REQUIRED ACTION
This exercise calls for the records to be returned exactly, with images removed.

EXERCISE INPUT
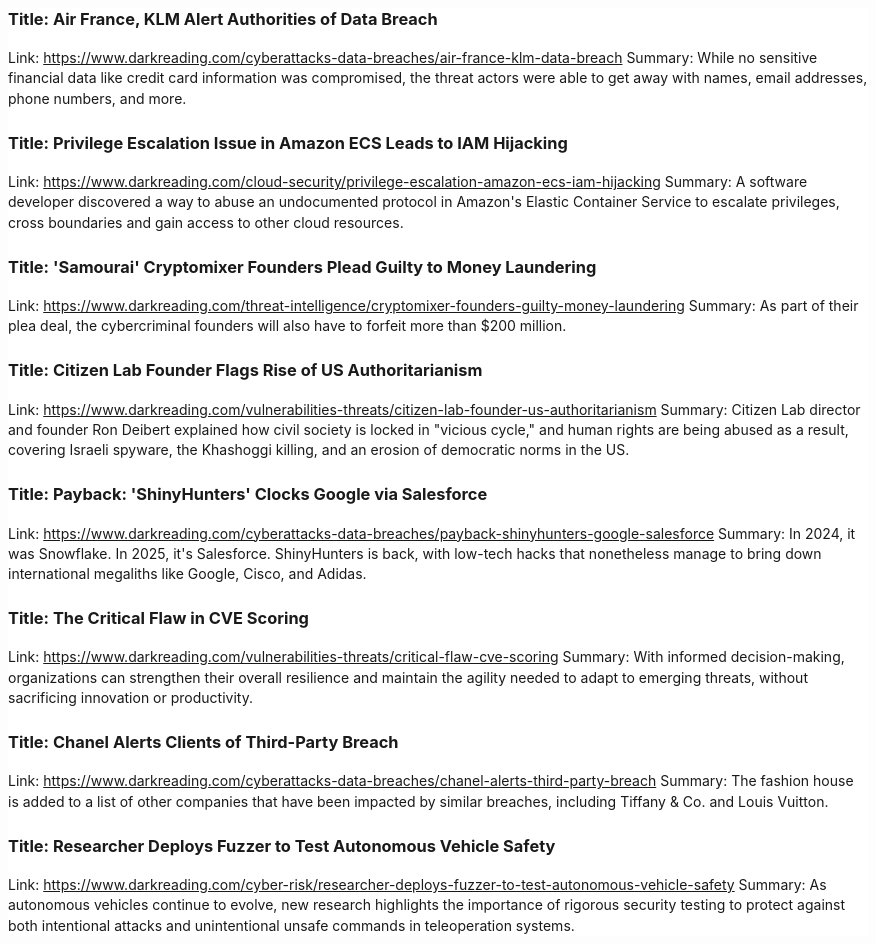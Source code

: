 ### Title: Air France, KLM Alert Authorities of Data Breach
Link: https://www.darkreading.com/cyberattacks-data-breaches/air-france-klm-data-breach
Summary: While no sensitive financial data like credit card information was compromised, the threat actors were able to get away with names, email addresses, phone numbers, and more.

### Title: Privilege Escalation Issue in Amazon ECS Leads to IAM Hijacking
Link: https://www.darkreading.com/cloud-security/privilege-escalation-amazon-ecs-iam-hijacking
Summary: A software developer discovered a way to abuse an undocumented protocol in Amazon's Elastic Container Service to escalate privileges, cross boundaries and gain access to other cloud resources.

### Title: 'Samourai' Cryptomixer Founders Plead Guilty to Money Laundering
Link: https://www.darkreading.com/threat-intelligence/cryptomixer-founders-guilty-money-laundering
Summary: As part of their plea deal, the cybercriminal founders will also have to forfeit more than $200 million.

### Title: Citizen Lab Founder Flags Rise of US Authoritarianism
Link: https://www.darkreading.com/vulnerabilities-threats/citizen-lab-founder-us-authoritarianism
Summary: Citizen Lab director and founder Ron Deibert explained how civil society is locked in &quot;vicious cycle,&quot; and human rights are being abused as a result, covering Israeli spyware, the Khashoggi killing, and an erosion of democratic norms in the US.

### Title: Payback: 'ShinyHunters' Clocks Google via Salesforce
Link: https://www.darkreading.com/cyberattacks-data-breaches/payback-shinyhunters-google-salesforce
Summary: In 2024, it was Snowflake. In 2025, it's Salesforce. ShinyHunters is back, with low-tech hacks that nonetheless manage to bring down international megaliths like Google, Cisco, and Adidas.

### Title: The Critical Flaw in CVE Scoring
Link: https://www.darkreading.com/vulnerabilities-threats/critical-flaw-cve-scoring
Summary: With informed decision-making, organizations can strengthen their overall resilience and maintain the agility needed to adapt to emerging threats, without sacrificing innovation or productivity.

### Title: Chanel Alerts Clients of Third-Party Breach
Link: https://www.darkreading.com/cyberattacks-data-breaches/chanel-alerts-third-party-breach
Summary: The fashion house is added to a list of other companies that have been impacted by similar breaches, including Tiffany &amp; Co. and Louis Vuitton.

### Title: Researcher Deploys Fuzzer to Test Autonomous Vehicle Safety
Link: https://www.darkreading.com/cyber-risk/researcher-deploys-fuzzer-to-test-autonomous-vehicle-safety
Summary: As autonomous vehicles continue to evolve, new research highlights the importance of rigorous security testing to protect against both intentional attacks and unintentional unsafe commands in teleoperation systems.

RESULT FOR THIS TASK
Source code

: ### Title: Air France, KLM Alert Authorities of Data Breach
Link: https://www.darkreading.com/cyberattacks-data-breaches/air-france-klm-data-breach
Summary: While no sensitive financial data like credit card information was compromised, the threat actors were able to get away with names, email addresses, phone numbers, and more.

### Title: Privilege Escalation Issue in Amazon ECS Leads to IAM Hijacking
Link: https://www.darkreading.com/cloud-security/privilege-escalation-amazon-ecs-iam-hijacking
Summary: A software developer discovered a way to abuse an undocumented protocol in Amazon's Elastic Container Service to escalate privileges, cross boundaries and gain access to other cloud resources.

### Title: 'Samourai' Cryptomixer Founders Plead Guilty to Money Laundering
Link: https://www.darkreading.com/threat-intelligence/cryptomixer-founders-guilty-money-laundering
Summary: As part of their plea deal, the cybercriminal founders will also have to forfeit more than $200 million.

### Title: Citizen Lab Founder Flags Rise of US Authoritarianism
Link: https://www.darkreading.com/vulnerabilities-threats/citizen-lab-founder-us-authoritarianism
Summary: Citizen Lab director and founder Ron Deibert explained how civil society is locked in &quot;vicious cycle,&quot; and human rights are being abused as a result, covering Israeli spyware, the Khashoggi killing, and an erosion of democratic norms in the US.

### Title: Payback: 'ShinyHunters' Clocks Google via Salesforce
Link: https://www.darkreading.com/cyberattacks-data-breaches/payback-shinyhunters-google-salesforce
Summary: In 2024, it was Snowflake. In 2025, it's Salesforce. ShinyHunters is back, with low-tech hacks that nonetheless manage to bring down international megaliths like Google, Cisco, and Adidas.

### Title: The Critical Flaw in CVE Scoring
Link: https://www.darkreading.com/vulnerabilities-threats/critical-flaw-cve-scoring
Summary: With informed decision-making, organizations can strengthen their overall resilience and maintain the agility needed to adapt to emerging threats, without sacrificing innovation or productivity.

### Title: Chanel Alerts Clients of Third-Party Breach
Link: https://www.darkreading.com/cyberattacks-data-breaches/chanel-alerts-third-party-breach
Summary: The fashion house is added to a list of other companies that have been impacted by similar breaches, including Tiffany &amp; Co. and Louis Vuitton.

### Title: Researcher Deploys Fuzzer to Test Autonomous Vehicle Safety
Link: https://www.darkreading.com/cyber-risk/researcher-deploys-fuzzer-to-test-autonomous-vehicle-safety
Summary: As autonomous vehicles continue to evolve, new research highlights the importance of rigorous security testing to protect against both intentional attacks and unintentional unsafe commands in teleoperation systems.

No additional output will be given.